4 of 328 comments (clear)

  1. Lives be damned by ArcadeMan · · Score: 5, Insightful

    Profits above all else.

    Hu-mans have turned into Ferengi.

    1. Re:Lives be damned by mellon · · Score: 5, Insightful

      Actually I would blame the regulator, and the regulations, and the congresscritters who voted for there not to be any. By the time the product reaches the final point of sale, we are powerless to discriminate between ethically-extracted and unethically-extracted fuels. The only way to get companies to behave ethically is to require that they behave ethically. This isn't because the people who run them are unethical bastards (maybe they are, maybe they aren't). It's because it's a commodity, and no producer can afford to do anything that costs more than what any other producer is doing, no matter how good their intentions.

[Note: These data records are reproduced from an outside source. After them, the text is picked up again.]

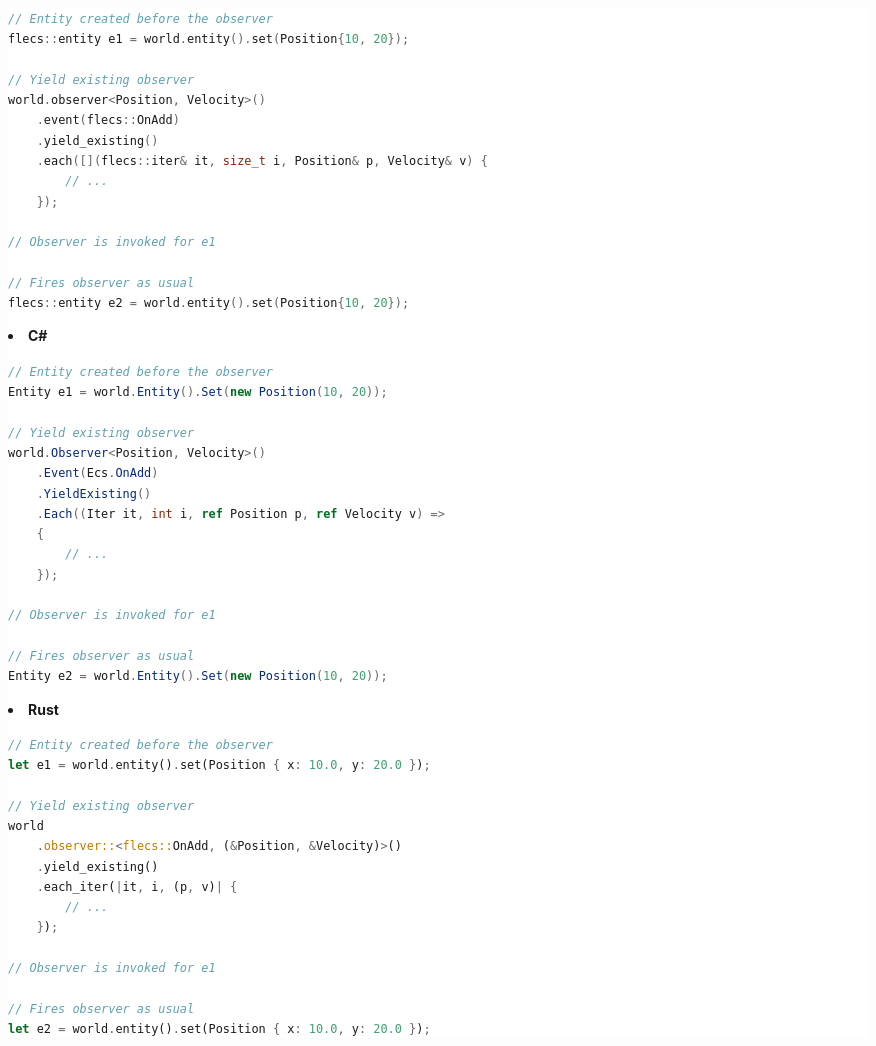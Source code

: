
 ```cpp
// Entity created before the observer
flecs::entity e1 = world.entity().set(Position{10, 20});

// Yield existing observer
world.observer<Position, Velocity>()
    .event(flecs::OnAdd)
    .yield_existing()
    .each([](flecs::iter& it, size_t i, Position& p, Velocity& v) {
        // ...
    });

// Observer is invoked for e1

// Fires observer as usual
flecs::entity e2 = world.entity().set(Position{10, 20});
```

</li>
<li><b class="tab-title">C#</b>

```cs
// Entity created before the observer
Entity e1 = world.Entity().Set(new Position(10, 20));

// Yield existing observer
world.Observer<Position, Velocity>()
    .Event(Ecs.OnAdd)
    .YieldExisting()
    .Each((Iter it, int i, ref Position p, ref Velocity v) =>
    {
        // ...
    });

// Observer is invoked for e1

// Fires observer as usual
Entity e2 = world.Entity().Set(new Position(10, 20));
```

</li>
<li><b class="tab-title">Rust</b>

```rust
// Entity created before the observer
let e1 = world.entity().set(Position { x: 10.0, y: 20.0 });

// Yield existing observer
world
    .observer::<flecs::OnAdd, (&Position, &Velocity)>()
    .yield_existing()
    .each_iter(|it, i, (p, v)| {
        // ...
    });

// Observer is invoked for e1

// Fires observer as usual
let e2 = world.entity().set(Position { x: 10.0, y: 20.0 });
```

      To move the higher-priced ethically pure stuff to the customer the ethical producer would have to control the entire distribution chain, all the way to the customer. That's not as practical as it might sound. The major market for natural gas is in gas-fired generation, and those buyers then wholesale the electricity to the grid, and then we purchase it from our power company. So we are two or three steps removed from where we could vote with our wallet. We have no power to affect this market.

      We customers of the grid are actually, a lot of us, paying a premium for clean power, but that power isn't coming from burning natural gas, because natural gas is not a clean source of power. So while we can reduce the total demand for natural gas, and we have, we aren't affecting the functioning of the natural gas market.

      Because it's a commodity market, because producers really don't have any choice, the only way to make it possible for them to behave ethically is through regulation. Regulation prevents the race to the bottom: prevents the producers who would prefer to behave ethically from being forced to behave unethically in order to keep their prices at the same level as the producers who don't mind behaving unethically. This idea of just letting the market take care of it, and blaming the customer when they don't make choices they can't make, is futile and absurd.

  2. Make them drink it ... by gstoddart · · Score: 5, Insightful

    I think any PR person, CEO, and other mouthpiece who says this stuff is perfectly safe should be forced to drink it. Daily. For a year. Their family included.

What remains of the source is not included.